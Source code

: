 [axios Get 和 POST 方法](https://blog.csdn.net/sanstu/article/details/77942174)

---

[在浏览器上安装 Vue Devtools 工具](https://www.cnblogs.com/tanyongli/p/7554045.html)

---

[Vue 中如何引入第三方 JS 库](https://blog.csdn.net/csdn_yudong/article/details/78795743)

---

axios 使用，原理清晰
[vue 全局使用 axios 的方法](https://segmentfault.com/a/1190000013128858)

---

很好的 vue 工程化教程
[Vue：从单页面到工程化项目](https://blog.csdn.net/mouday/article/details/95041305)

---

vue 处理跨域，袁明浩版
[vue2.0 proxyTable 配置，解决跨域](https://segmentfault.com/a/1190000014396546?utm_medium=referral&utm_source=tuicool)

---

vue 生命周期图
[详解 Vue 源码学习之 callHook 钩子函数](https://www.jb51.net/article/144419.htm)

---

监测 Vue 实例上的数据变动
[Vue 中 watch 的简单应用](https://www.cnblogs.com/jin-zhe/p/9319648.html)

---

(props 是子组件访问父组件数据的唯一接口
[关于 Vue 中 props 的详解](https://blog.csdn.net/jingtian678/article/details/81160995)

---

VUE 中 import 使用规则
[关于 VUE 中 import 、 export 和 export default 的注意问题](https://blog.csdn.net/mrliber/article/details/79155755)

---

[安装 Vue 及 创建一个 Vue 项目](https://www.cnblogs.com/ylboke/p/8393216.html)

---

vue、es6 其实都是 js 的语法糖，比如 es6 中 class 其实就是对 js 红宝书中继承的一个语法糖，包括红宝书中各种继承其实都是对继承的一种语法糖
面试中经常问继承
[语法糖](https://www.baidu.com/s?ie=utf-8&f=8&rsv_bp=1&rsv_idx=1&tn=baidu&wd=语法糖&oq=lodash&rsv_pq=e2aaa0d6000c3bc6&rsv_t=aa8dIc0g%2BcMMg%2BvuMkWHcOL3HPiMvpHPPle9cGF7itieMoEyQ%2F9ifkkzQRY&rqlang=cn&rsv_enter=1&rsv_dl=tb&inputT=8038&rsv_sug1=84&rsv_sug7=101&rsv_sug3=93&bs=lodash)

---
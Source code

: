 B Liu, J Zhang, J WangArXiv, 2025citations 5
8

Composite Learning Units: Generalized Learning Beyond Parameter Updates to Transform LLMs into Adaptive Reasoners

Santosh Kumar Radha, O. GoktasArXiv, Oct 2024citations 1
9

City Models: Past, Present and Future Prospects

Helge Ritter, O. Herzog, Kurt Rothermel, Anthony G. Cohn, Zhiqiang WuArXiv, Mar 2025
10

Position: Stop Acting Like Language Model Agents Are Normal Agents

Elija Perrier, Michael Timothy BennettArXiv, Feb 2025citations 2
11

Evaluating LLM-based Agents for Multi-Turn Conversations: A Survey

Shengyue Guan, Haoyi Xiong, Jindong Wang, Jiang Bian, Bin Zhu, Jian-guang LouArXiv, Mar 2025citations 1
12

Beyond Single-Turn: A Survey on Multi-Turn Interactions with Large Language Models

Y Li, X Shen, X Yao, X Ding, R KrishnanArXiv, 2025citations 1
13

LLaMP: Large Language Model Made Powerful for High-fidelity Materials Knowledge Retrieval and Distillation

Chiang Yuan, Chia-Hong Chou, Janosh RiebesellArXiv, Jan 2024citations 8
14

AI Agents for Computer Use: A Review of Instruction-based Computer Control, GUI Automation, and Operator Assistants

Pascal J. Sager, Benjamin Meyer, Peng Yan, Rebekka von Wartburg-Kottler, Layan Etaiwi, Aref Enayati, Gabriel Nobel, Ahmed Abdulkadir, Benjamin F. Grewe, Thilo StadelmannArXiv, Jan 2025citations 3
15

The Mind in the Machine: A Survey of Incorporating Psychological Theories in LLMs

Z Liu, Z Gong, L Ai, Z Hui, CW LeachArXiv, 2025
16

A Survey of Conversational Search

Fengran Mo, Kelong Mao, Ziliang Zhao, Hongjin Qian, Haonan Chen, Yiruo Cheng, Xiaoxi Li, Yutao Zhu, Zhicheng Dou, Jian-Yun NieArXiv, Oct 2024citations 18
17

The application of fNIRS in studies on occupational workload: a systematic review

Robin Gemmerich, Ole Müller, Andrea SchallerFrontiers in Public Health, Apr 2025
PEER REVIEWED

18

════════════════

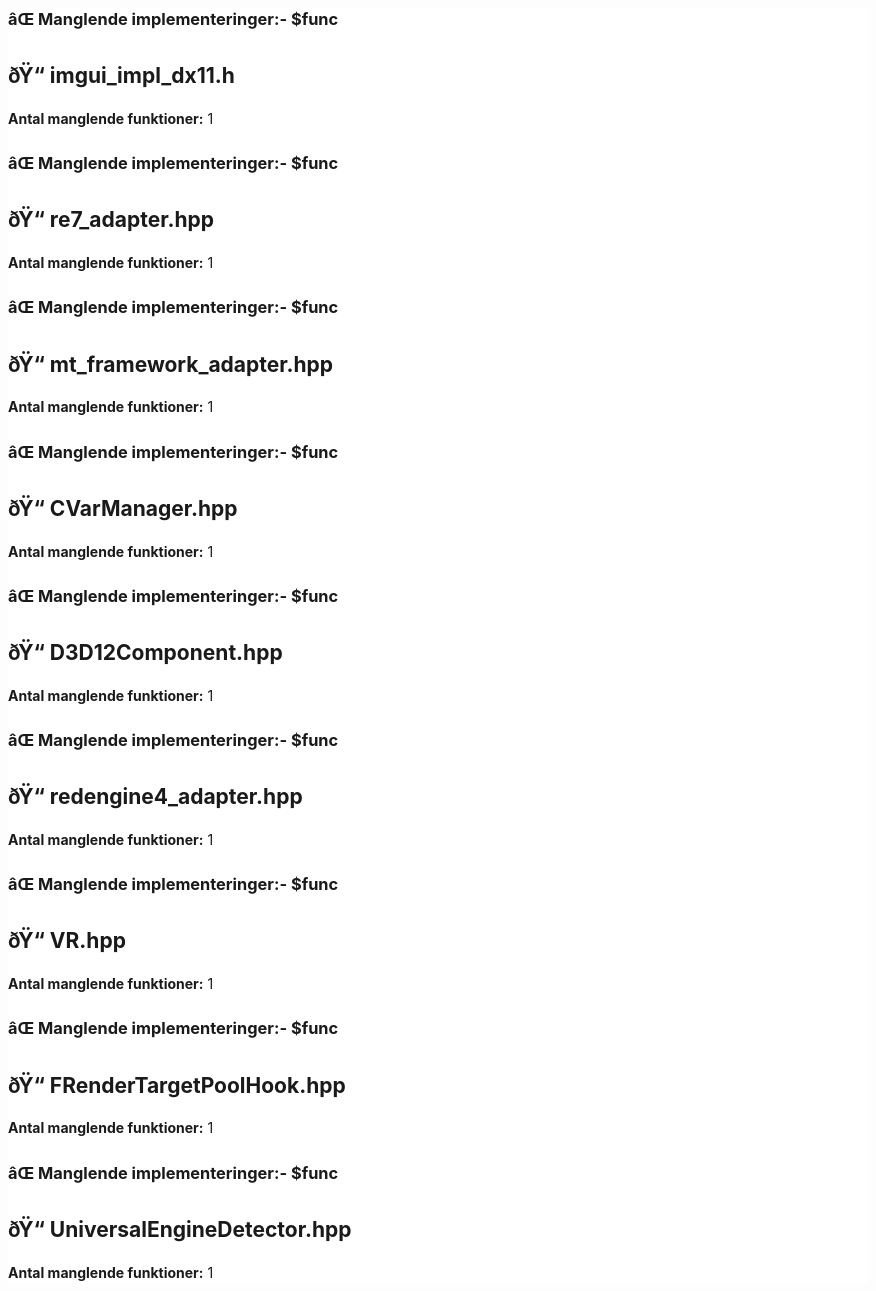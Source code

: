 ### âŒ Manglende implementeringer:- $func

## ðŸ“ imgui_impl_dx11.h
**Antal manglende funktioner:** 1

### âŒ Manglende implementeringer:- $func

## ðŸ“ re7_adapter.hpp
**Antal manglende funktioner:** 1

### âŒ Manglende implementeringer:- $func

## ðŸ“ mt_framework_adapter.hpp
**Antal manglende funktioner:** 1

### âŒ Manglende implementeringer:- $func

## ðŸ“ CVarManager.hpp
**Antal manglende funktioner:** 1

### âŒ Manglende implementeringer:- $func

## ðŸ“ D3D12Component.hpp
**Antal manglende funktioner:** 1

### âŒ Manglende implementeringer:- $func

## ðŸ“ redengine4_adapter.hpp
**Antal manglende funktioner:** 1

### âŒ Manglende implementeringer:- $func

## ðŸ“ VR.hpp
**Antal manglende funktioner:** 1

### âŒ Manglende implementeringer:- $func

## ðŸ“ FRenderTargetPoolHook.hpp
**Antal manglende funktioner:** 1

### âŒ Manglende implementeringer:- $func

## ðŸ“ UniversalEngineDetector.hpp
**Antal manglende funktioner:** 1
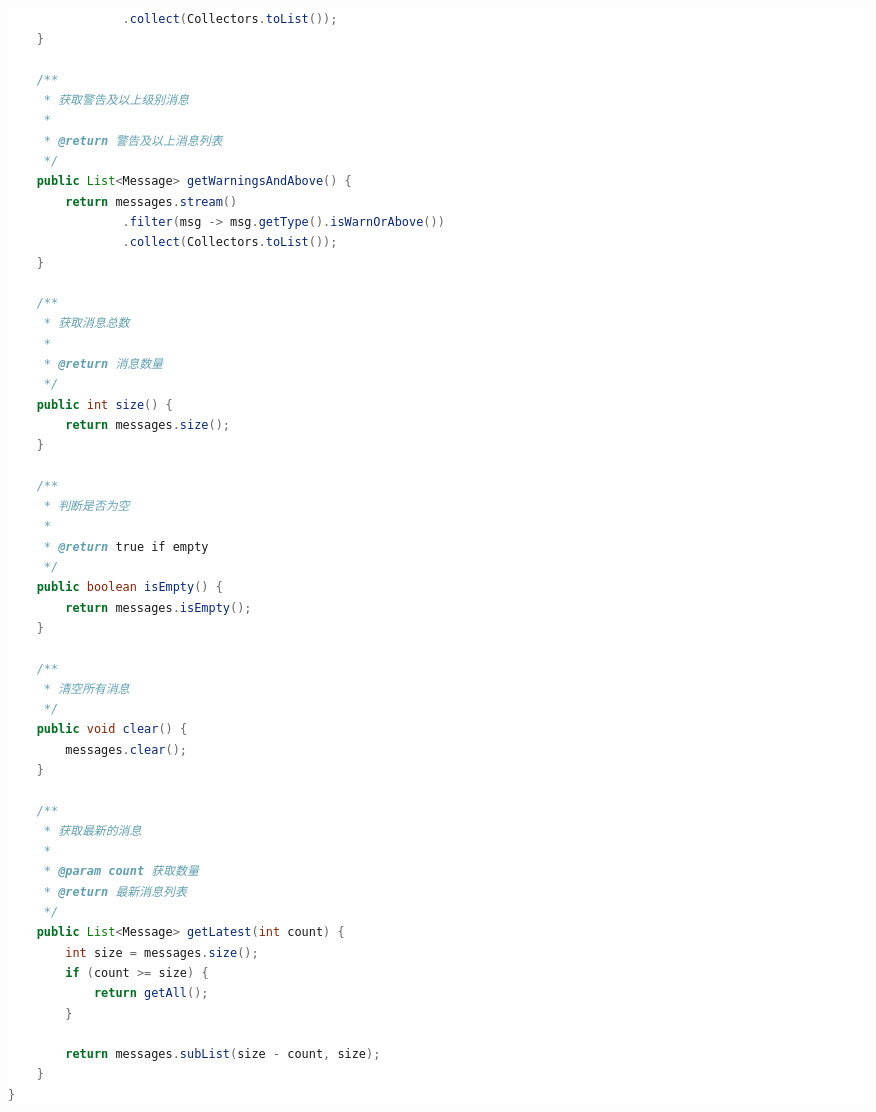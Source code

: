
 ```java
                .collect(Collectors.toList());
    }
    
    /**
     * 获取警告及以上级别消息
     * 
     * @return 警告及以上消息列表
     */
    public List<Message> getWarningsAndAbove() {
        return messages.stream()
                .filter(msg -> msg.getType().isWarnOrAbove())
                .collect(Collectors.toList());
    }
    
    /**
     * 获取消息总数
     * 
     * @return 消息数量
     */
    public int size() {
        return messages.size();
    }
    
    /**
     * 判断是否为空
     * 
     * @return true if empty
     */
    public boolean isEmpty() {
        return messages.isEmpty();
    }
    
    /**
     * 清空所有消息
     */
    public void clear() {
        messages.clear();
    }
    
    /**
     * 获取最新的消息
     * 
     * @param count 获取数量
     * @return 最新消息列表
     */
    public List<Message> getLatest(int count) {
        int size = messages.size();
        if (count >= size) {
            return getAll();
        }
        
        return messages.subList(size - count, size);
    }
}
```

════════════════

**What the task requires:**
Check each line of the listing for "size". Show those that have it.

**Result below:**
    public int size() {
        return messages.size();
        int size = messages.size();
        if (count >= size) {
        return messages.subList(size - count, size);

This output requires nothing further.